The entries below contain a stretch that opens with the line containing "- 또다른 방법 : 메모리 주소를 그대로 전달하는 방식.(like 파이썬)" and closes with the line containing "값으로 설계되어 있음."; set down that stretch exactly, both ends included, and nothing else.

= Beginning of Section =

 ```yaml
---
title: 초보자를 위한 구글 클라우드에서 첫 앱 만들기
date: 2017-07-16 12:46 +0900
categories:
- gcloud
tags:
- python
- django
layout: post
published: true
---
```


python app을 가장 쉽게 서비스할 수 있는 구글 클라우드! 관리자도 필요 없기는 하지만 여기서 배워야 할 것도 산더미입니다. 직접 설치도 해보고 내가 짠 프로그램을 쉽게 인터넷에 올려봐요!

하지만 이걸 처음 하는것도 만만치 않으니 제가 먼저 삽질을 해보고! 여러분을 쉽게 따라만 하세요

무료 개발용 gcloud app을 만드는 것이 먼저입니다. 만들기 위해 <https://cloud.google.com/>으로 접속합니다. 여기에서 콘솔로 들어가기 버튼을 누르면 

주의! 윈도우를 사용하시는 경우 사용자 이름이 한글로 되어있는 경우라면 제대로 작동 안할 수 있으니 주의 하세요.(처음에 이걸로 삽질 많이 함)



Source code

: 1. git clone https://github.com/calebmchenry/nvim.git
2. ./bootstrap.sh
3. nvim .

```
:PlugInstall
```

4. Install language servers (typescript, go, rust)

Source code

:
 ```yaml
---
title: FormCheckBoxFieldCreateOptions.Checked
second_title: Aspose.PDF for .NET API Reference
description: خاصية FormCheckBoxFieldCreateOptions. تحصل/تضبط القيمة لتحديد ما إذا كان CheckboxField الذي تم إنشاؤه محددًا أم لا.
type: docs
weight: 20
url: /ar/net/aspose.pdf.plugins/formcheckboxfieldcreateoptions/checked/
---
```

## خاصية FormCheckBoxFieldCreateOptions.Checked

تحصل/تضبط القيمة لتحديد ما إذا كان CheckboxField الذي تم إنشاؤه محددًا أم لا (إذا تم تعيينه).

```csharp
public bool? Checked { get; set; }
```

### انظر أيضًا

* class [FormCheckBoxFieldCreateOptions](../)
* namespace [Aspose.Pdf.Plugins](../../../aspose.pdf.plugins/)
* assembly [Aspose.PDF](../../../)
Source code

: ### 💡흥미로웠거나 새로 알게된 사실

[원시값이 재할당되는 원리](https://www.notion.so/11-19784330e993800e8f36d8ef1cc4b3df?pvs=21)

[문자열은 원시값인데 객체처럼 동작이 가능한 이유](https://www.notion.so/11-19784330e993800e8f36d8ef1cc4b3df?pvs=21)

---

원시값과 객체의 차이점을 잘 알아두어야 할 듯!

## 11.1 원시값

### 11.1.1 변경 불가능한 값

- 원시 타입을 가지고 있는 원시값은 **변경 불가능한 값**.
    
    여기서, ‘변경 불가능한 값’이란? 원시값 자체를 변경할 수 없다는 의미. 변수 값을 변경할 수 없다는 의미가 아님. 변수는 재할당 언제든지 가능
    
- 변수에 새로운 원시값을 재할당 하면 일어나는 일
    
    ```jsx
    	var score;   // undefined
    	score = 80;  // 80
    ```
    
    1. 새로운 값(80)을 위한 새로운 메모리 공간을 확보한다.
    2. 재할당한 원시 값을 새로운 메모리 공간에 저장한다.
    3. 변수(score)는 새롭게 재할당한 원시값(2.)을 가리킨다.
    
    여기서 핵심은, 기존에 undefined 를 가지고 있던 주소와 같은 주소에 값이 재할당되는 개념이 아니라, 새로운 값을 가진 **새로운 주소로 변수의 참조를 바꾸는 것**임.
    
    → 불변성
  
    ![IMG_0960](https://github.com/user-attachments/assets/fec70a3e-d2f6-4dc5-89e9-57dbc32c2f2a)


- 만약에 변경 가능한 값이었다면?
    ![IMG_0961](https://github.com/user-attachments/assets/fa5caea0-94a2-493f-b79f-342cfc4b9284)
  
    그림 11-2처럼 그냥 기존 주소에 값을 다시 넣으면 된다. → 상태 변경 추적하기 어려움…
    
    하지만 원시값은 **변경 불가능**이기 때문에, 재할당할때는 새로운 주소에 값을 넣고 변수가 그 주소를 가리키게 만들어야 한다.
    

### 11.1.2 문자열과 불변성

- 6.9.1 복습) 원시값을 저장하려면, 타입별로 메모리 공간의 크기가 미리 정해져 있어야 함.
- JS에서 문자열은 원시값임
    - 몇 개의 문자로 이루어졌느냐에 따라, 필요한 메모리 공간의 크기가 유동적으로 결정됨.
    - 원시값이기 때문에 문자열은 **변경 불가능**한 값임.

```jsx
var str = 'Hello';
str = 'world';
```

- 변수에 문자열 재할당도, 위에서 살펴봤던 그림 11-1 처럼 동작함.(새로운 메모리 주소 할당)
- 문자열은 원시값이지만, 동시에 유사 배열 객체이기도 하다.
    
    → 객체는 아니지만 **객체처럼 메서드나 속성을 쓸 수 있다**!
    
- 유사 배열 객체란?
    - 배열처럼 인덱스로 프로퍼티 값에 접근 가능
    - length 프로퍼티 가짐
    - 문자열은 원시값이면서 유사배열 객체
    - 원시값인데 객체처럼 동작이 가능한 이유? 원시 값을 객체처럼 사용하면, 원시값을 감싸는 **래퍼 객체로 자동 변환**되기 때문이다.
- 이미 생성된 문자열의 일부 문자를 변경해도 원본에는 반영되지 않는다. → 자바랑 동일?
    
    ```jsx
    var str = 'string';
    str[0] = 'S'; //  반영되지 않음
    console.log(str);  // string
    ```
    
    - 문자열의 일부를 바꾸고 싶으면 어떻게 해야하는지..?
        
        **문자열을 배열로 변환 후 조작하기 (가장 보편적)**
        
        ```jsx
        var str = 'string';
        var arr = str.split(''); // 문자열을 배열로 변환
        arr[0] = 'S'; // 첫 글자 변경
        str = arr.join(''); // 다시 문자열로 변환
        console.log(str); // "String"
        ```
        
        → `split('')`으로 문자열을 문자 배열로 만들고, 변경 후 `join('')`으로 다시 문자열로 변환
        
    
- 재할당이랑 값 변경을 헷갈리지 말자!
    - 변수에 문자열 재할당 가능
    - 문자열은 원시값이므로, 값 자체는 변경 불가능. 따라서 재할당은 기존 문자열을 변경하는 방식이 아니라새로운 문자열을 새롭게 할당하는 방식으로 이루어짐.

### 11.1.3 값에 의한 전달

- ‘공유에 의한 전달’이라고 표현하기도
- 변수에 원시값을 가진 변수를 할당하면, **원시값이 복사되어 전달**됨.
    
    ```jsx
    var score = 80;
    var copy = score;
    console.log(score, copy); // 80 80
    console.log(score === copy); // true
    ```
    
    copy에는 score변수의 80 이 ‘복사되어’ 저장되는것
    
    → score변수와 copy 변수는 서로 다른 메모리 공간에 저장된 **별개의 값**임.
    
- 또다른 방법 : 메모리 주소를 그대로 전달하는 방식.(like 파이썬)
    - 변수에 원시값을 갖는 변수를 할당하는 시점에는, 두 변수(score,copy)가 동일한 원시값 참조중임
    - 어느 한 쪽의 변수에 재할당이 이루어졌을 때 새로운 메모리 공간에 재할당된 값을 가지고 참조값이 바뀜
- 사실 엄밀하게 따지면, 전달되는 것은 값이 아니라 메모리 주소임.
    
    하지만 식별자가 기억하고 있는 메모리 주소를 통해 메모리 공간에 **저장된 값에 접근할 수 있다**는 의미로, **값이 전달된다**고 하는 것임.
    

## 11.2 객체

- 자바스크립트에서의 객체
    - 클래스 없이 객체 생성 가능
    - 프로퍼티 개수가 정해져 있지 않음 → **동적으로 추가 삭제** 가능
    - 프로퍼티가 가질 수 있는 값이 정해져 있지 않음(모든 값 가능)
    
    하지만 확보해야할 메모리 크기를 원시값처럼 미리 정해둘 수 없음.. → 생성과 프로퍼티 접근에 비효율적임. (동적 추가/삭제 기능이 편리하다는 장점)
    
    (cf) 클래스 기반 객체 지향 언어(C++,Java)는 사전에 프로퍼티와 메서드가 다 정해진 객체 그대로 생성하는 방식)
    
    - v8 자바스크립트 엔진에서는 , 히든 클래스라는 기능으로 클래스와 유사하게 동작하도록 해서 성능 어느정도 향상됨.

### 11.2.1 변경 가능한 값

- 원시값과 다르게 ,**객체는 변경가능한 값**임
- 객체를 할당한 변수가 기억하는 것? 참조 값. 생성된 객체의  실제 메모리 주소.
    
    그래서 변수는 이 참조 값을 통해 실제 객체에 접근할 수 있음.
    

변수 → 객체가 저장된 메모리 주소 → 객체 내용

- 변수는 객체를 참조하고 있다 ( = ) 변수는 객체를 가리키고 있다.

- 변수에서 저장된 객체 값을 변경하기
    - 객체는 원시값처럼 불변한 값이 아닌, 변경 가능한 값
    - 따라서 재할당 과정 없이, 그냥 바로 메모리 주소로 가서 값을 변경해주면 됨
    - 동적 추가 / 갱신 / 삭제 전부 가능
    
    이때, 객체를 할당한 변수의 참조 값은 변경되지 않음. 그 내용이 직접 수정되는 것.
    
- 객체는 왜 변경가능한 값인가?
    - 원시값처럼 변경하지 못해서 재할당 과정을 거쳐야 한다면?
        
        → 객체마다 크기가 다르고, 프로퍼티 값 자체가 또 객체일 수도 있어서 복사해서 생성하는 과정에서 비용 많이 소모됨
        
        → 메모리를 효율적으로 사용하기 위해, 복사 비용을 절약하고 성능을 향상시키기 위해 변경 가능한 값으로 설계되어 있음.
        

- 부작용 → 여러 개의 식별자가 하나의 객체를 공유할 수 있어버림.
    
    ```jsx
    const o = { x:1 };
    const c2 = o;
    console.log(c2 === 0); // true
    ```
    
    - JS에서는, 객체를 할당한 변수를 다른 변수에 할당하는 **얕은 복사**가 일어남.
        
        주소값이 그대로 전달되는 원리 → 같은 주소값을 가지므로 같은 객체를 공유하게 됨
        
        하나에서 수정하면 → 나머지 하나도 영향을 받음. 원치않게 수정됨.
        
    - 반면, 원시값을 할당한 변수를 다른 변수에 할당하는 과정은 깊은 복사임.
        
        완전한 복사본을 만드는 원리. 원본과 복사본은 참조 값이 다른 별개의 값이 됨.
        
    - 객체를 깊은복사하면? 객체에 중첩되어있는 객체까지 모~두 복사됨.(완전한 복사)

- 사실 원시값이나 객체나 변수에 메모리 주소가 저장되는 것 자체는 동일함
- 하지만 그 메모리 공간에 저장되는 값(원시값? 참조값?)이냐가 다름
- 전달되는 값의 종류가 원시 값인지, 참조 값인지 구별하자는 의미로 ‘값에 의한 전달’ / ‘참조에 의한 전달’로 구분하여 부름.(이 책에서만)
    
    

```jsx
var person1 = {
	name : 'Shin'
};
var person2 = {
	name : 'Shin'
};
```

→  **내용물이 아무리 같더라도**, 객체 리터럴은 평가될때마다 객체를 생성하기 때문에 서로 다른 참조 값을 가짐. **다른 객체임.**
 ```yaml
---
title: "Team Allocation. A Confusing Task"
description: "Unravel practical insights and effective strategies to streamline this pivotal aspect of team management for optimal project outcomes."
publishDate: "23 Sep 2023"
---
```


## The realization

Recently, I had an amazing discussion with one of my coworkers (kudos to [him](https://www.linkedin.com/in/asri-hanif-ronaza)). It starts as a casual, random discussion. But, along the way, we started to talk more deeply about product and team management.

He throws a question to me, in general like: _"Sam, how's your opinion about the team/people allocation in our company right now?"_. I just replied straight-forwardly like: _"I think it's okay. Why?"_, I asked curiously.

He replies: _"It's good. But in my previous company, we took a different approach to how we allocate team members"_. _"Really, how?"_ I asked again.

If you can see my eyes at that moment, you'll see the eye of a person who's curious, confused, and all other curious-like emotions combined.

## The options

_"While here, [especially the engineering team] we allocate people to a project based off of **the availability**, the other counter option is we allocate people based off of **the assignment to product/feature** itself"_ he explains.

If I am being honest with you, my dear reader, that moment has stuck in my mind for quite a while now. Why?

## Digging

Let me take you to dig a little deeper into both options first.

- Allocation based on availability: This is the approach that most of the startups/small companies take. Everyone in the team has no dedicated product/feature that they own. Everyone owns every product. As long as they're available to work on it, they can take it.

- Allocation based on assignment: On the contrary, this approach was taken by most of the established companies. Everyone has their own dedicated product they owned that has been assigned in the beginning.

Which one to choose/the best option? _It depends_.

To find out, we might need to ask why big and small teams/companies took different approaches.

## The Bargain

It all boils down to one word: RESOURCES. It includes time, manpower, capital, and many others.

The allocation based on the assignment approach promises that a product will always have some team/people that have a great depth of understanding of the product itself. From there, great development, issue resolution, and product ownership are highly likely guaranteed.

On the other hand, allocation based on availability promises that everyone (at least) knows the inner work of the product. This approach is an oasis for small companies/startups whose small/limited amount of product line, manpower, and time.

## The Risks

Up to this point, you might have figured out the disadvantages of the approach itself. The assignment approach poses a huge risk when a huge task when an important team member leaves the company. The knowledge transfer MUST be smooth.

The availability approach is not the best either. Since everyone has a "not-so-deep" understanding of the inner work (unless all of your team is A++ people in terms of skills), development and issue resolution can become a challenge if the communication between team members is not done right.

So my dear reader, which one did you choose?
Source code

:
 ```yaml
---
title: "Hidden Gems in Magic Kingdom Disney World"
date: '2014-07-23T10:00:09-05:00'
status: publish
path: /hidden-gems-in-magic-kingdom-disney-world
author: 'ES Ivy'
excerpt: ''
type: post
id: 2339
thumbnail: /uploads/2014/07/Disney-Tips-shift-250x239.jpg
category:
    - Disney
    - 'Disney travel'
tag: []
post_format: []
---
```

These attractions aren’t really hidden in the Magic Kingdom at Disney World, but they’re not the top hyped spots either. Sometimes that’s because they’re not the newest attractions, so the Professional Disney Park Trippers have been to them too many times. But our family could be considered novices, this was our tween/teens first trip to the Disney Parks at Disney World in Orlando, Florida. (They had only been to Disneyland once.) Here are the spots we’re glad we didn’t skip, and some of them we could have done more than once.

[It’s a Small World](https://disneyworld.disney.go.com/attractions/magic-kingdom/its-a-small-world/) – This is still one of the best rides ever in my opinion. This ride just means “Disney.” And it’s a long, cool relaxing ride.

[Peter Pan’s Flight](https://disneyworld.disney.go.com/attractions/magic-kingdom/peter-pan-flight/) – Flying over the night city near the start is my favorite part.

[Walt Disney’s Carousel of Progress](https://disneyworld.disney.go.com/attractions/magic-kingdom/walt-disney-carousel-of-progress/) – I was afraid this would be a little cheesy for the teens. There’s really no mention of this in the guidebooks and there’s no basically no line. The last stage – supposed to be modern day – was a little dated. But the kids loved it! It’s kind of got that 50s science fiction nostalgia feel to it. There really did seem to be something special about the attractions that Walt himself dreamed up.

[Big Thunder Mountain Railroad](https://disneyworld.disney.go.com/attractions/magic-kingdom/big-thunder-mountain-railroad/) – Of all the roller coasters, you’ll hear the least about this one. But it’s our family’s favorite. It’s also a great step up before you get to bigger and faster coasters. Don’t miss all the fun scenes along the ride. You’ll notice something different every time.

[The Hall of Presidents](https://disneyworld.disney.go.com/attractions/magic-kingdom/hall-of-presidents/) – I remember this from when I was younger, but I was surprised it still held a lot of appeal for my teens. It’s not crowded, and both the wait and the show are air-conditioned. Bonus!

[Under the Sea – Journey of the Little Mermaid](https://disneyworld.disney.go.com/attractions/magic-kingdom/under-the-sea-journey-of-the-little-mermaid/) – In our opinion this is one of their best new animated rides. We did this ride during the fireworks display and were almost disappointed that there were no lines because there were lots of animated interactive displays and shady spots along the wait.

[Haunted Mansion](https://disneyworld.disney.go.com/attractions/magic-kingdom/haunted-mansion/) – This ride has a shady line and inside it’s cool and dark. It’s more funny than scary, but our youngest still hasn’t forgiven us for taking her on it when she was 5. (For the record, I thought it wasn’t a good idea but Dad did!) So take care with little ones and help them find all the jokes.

= End of Section =

**SOLUTION FOR THIS PROBLEM:**
- 또다른 방법 : 메모리 주소를 그대로 전달하는 방식.(like 파이썬)
    - 변수에 원시값을 갖는 변수를 할당하는 시점에는, 두 변수(score,copy)가 동일한 원시값 참조중임
    - 어느 한 쪽의 변수에 재할당이 이루어졌을 때 새로운 메모리 공간에 재할당된 값을 가지고 참조값이 바뀜
- 사실 엄밀하게 따지면, 전달되는 것은 값이 아니라 메모리 주소임.
    
    하지만 식별자가 기억하고 있는 메모리 주소를 통해 메모리 공간에 **저장된 값에 접근할 수 있다**는 의미로, **값이 전달된다**고 하는 것임.
    

## 11.2 객체

- 자바스크립트에서의 객체
    - 클래스 없이 객체 생성 가능
    - 프로퍼티 개수가 정해져 있지 않음 → **동적으로 추가 삭제** 가능
    - 프로퍼티가 가질 수 있는 값이 정해져 있지 않음(모든 값 가능)
    
    하지만 확보해야할 메모리 크기를 원시값처럼 미리 정해둘 수 없음.. → 생성과 프로퍼티 접근에 비효율적임. (동적 추가/삭제 기능이 편리하다는 장점)
    
    (cf) 클래스 기반 객체 지향 언어(C++,Java)는 사전에 프로퍼티와 메서드가 다 정해진 객체 그대로 생성하는 방식)
    
    - v8 자바스크립트 엔진에서는 , 히든 클래스라는 기능으로 클래스와 유사하게 동작하도록 해서 성능 어느정도 향상됨.

### 11.2.1 변경 가능한 값

- 원시값과 다르게 ,**객체는 변경가능한 값**임
- 객체를 할당한 변수가 기억하는 것? 참조 값. 생성된 객체의  실제 메모리 주소.
    
    그래서 변수는 이 참조 값을 통해 실제 객체에 접근할 수 있음.
    

변수 → 객체가 저장된 메모리 주소 → 객체 내용

- 변수는 객체를 참조하고 있다 ( = ) 변수는 객체를 가리키고 있다.

- 변수에서 저장된 객체 값을 변경하기
    - 객체는 원시값처럼 불변한 값이 아닌, 변경 가능한 값
    - 따라서 재할당 과정 없이, 그냥 바로 메모리 주소로 가서 값을 변경해주면 됨
    - 동적 추가 / 갱신 / 삭제 전부 가능
    
    이때, 객체를 할당한 변수의 참조 값은 변경되지 않음. 그 내용이 직접 수정되는 것.
    
- 객체는 왜 변경가능한 값인가?
    - 원시값처럼 변경하지 못해서 재할당 과정을 거쳐야 한다면?
        
        → 객체마다 크기가 다르고, 프로퍼티 값 자체가 또 객체일 수도 있어서 복사해서 생성하는 과정에서 비용 많이 소모됨
        
        → 메모리를 효율적으로 사용하기 위해, 복사 비용을 절약하고 성능을 향상시키기 위해 변경 가능한 값으로 설계되어 있음.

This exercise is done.